(EXTRACTED ENTRIES)
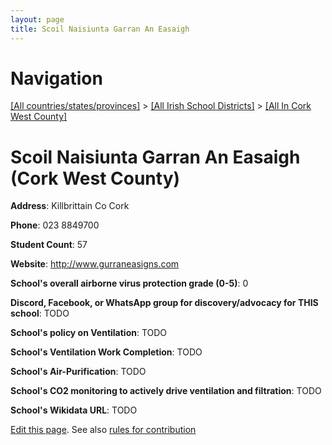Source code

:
 ```yaml
---
layout: page
title: Scoil Naisiunta Garran An Easaigh
---
```

# Navigation

[[All countries/states/provinces]](../../..) > [[All Irish School Districts]](../..) > [[All In Cork West County]](..)

# Scoil Naisiunta Garran An Easaigh (Cork West County)

**Address**: Killbrittain Co Cork

**Phone**: 023 8849700

**Student Count**: 57

**Website**: <http://www.gurraneasigns.com>

**School's overall airborne virus protection grade (0-5)**: 0

**Discord, Facebook, or WhatsApp group for discovery/advocacy for THIS school**: TODO

**School's policy on Ventilation**: TODO

**School's Ventilation Work Completion**: TODO

**School's Air-Purification**: TODO

**School's CO2 monitoring to actively drive ventilation and filtration**: TODO

**School's Wikidata URL**: TODO


[Edit this page](https://github.com/ventilate-schools/Ireland/edit/main/./Cork_West_County/Scoil_Naisiunta_Garran_An_Easaigh.md). See also [rules for contribution](../../../contribution-rules/)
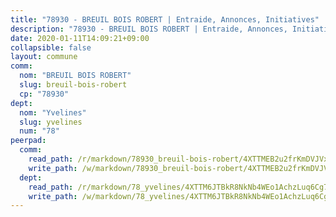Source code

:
 ```yaml
---
title: "78930 - BREUIL BOIS ROBERT | Entraide, Annonces, Initiatives"
description: "78930 - BREUIL BOIS ROBERT | Entraide, Annonces, Initiatives"
date: 2020-01-11T14:09:21+09:00
collapsible: false
layout: commune
comm:
  nom: "BREUIL BOIS ROBERT"
  slug: breuil-bois-robert
  cp: "78930"
dept:
  nom: "Yvelines"
  slug: yvelines
  num: "78"
peerpad:
  comm:
    read_path: /r/markdown/78930_breuil-bois-robert/4XTTMEB2u2frKmDVJVxDQTGkVadEWv3HbTBrm1sk916HZVKNJ
    write_path: /w/markdown/78930_breuil-bois-robert/4XTTMEB2u2frKmDVJVxDQTGkVadEWv3HbTBrm1sk916HZVKNJ-K3TgUjUCVoGLRLbwTEF8yPRyvwVY93NxEthK25XSYRAmeURQbN4mDY8FzLYj7TRh8Anrk7gUDybg2F78FC8Q4AuxALS6yrFw8jJbPXrYMfrrt8MQ7LcFSACaaUaUamwrsUkTiLxr
  dept:
    read_path: /r/markdown/78_yvelines/4XTTM6JTBkR8NkNb4WEo1AchzLuq6Cg73ydg7w9pErcQZA13p
    write_path: /w/markdown/78_yvelines/4XTTM6JTBkR8NkNb4WEo1AchzLuq6Cg73ydg7w9pErcQZA13p-K3TgUBFRQCPZwoWqJkunXeSjdgbtU3xzUSsui8DBc3rCTw6mbo4gNvfQRdE99JD3AnVW7fzseq687LKfGWCfAPajih5ByiZ3SpFz1r449oWaDnM5BHKZTbYtf6pEhRvzWbcazhrS
---
```


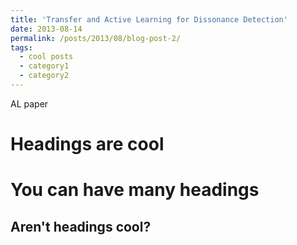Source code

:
 ```yaml
---
title: 'Transfer and Active Learning for Dissonance Detection'
date: 2013-08-14
permalink: /posts/2013/08/blog-post-2/
tags:
  - cool posts
  - category1
  - category2
---
```


AL paper

Headings are cool
======

You can have many headings
======

Aren't headings cool?
------
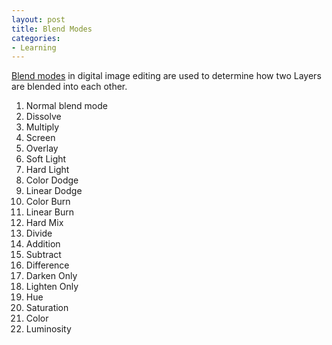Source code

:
 ```yaml
---
layout: post
title: Blend Modes
categories:
- Learning
---
```



[Blend modes](http://en.wikipedia.org/wiki/Blend_modes) in digital image editing are used to determine how two Layers are blended into each other.

1. Normal blend mode
2. Dissolve
3. Multiply
4. Screen
5. Overlay
6. Soft Light
7. Hard Light
8. Color Dodge
9. Linear Dodge
10. Color Burn
11. Linear Burn
12. Hard Mix
13. Divide
14. Addition
15. Subtract
16. Difference
17. Darken Only
18. Lighten Only
19. Hue
20. Saturation
21. Color
22. Luminosity
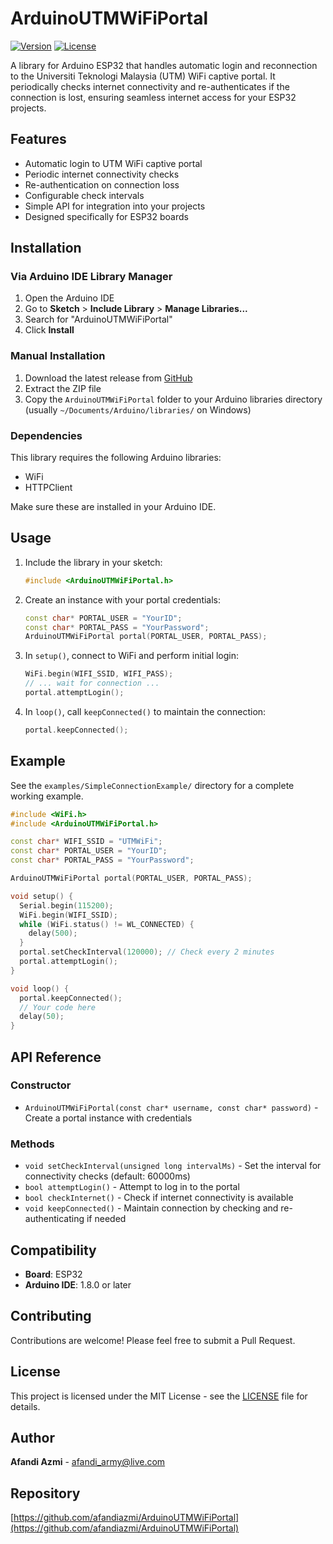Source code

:# ArduinoUTMWiFiPortal

[![Version](https://img.shields.io/badge/version-1.0.0-blue.svg)](https://github.com/afandiazmi/ArduinoUTMWiFiPortal)
[![License](https://img.shields.io/badge/license-MIT-green.svg)](LICENSE)

A library for Arduino ESP32 that handles automatic login and reconnection to the Universiti Teknologi Malaysia (UTM) WiFi captive portal. It periodically checks internet connectivity and re-authenticates if the connection is lost, ensuring seamless internet access for your ESP32 projects.

## Features

- Automatic login to UTM WiFi captive portal
- Periodic internet connectivity checks
- Re-authentication on connection loss
- Configurable check intervals
- Simple API for integration into your projects
- Designed specifically for ESP32 boards

## Installation

### Via Arduino IDE Library Manager

1. Open the Arduino IDE
2. Go to **Sketch** > **Include Library** > **Manage Libraries...**
3. Search for "ArduinoUTMWiFiPortal"
4. Click **Install**

### Manual Installation

1. Download the latest release from [GitHub](https://github.com/afandiazmi/ArduinoUTMWiFiPortal/releases)
2. Extract the ZIP file
3. Copy the `ArduinoUTMWiFiPortal` folder to your Arduino libraries directory (usually `~/Documents/Arduino/libraries/` on Windows)

### Dependencies

This library requires the following Arduino libraries:

- WiFi
- HTTPClient

Make sure these are installed in your Arduino IDE.

## Usage

1. Include the library in your sketch:

   ```cpp
   #include <ArduinoUTMWiFiPortal.h>
   ```

2. Create an instance with your portal credentials:

   ```cpp
   const char* PORTAL_USER = "YourID";
   const char* PORTAL_PASS = "YourPassword";
   ArduinoUTMWiFiPortal portal(PORTAL_USER, PORTAL_PASS);
   ```

3. In `setup()`, connect to WiFi and perform initial login:

   ```cpp
   WiFi.begin(WIFI_SSID, WIFI_PASS);
   // ... wait for connection ...
   portal.attemptLogin();
   ```

4. In `loop()`, call `keepConnected()` to maintain the connection:
   ```cpp
   portal.keepConnected();
   ```

## Example

See the `examples/SimpleConnectionExample/` directory for a complete working example.

```cpp
#include <WiFi.h>
#include <ArduinoUTMWiFiPortal.h>

const char* WIFI_SSID = "UTMWiFi";
const char* PORTAL_USER = "YourID";
const char* PORTAL_PASS = "YourPassword";

ArduinoUTMWiFiPortal portal(PORTAL_USER, PORTAL_PASS);

void setup() {
  Serial.begin(115200);
  WiFi.begin(WIFI_SSID);
  while (WiFi.status() != WL_CONNECTED) {
    delay(500);
  }
  portal.setCheckInterval(120000); // Check every 2 minutes
  portal.attemptLogin();
}

void loop() {
  portal.keepConnected();
  // Your code here
  delay(50);
}
```

## API Reference

### Constructor

- `ArduinoUTMWiFiPortal(const char* username, const char* password)` - Create a portal instance with credentials

### Methods

- `void setCheckInterval(unsigned long intervalMs)` - Set the interval for connectivity checks (default: 60000ms)
- `bool attemptLogin()` - Attempt to log in to the portal
- `bool checkInternet()` - Check if internet connectivity is available
- `void keepConnected()` - Maintain connection by checking and re-authenticating if needed

## Compatibility

- **Board**: ESP32
- **Arduino IDE**: 1.8.0 or later

## Contributing

Contributions are welcome! Please feel free to submit a Pull Request.

## License

This project is licensed under the MIT License - see the [LICENSE](LICENSE) file for details.

## Author

**Afandi Azmi** - [afandi_army@live.com](mailto:afandi_army@live.com)

## Repository

[https://github.com/afandiazmi/ArduinoUTMWiFiPortal](https://github.com/afandiazmi/ArduinoUTMWiFiPortal)
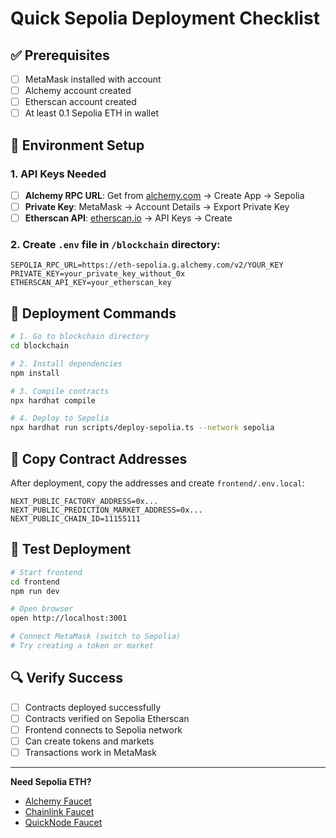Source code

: # Quick Sepolia Deployment Checklist

## ✅ Prerequisites
- [ ] MetaMask installed with account
- [ ] Alchemy account created
- [ ] Etherscan account created
- [ ] At least 0.1 Sepolia ETH in wallet

## 🔧 Environment Setup

### 1. API Keys Needed
- [ ] **Alchemy RPC URL**: Get from [alchemy.com](https://alchemy.com) → Create App → Sepolia
- [ ] **Private Key**: MetaMask → Account Details → Export Private Key
- [ ] **Etherscan API**: [etherscan.io](https://etherscan.io) → API Keys → Create

### 2. Create `.env` file in `/blockchain` directory:
```env
SEPOLIA_RPC_URL=https://eth-sepolia.g.alchemy.com/v2/YOUR_KEY
PRIVATE_KEY=your_private_key_without_0x
ETHERSCAN_API_KEY=your_etherscan_key
```

## 🚀 Deployment Commands

```bash
# 1. Go to blockchain directory
cd blockchain

# 2. Install dependencies
npm install

# 3. Compile contracts
npx hardhat compile

# 4. Deploy to Sepolia
npx hardhat run scripts/deploy-sepolia.ts --network sepolia
```

## 📝 Copy Contract Addresses

After deployment, copy the addresses and create `frontend/.env.local`:

```env
NEXT_PUBLIC_FACTORY_ADDRESS=0x...
NEXT_PUBLIC_PREDICTION_MARKET_ADDRESS=0x...
NEXT_PUBLIC_CHAIN_ID=11155111
```

## 🎯 Test Deployment

```bash
# Start frontend
cd frontend
npm run dev

# Open browser
open http://localhost:3001

# Connect MetaMask (switch to Sepolia)
# Try creating a token or market
```

## 🔍 Verify Success

- [ ] Contracts deployed successfully
- [ ] Contracts verified on Sepolia Etherscan
- [ ] Frontend connects to Sepolia network
- [ ] Can create tokens and markets
- [ ] Transactions work in MetaMask

---

**Need Sepolia ETH?**
- [Alchemy Faucet](https://sepoliafaucet.com)
- [Chainlink Faucet](https://faucets.chain.link/sepolia)
- [QuickNode Faucet](https://faucet.quicknode.com/ethereum/sepolia)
(End EXTRACTED ENTRIES)
▸ ACTION ITEM
Go through the records above and count every line that includes "directory". Give the number and nothing else.

▸ YOUR SOLUTION
4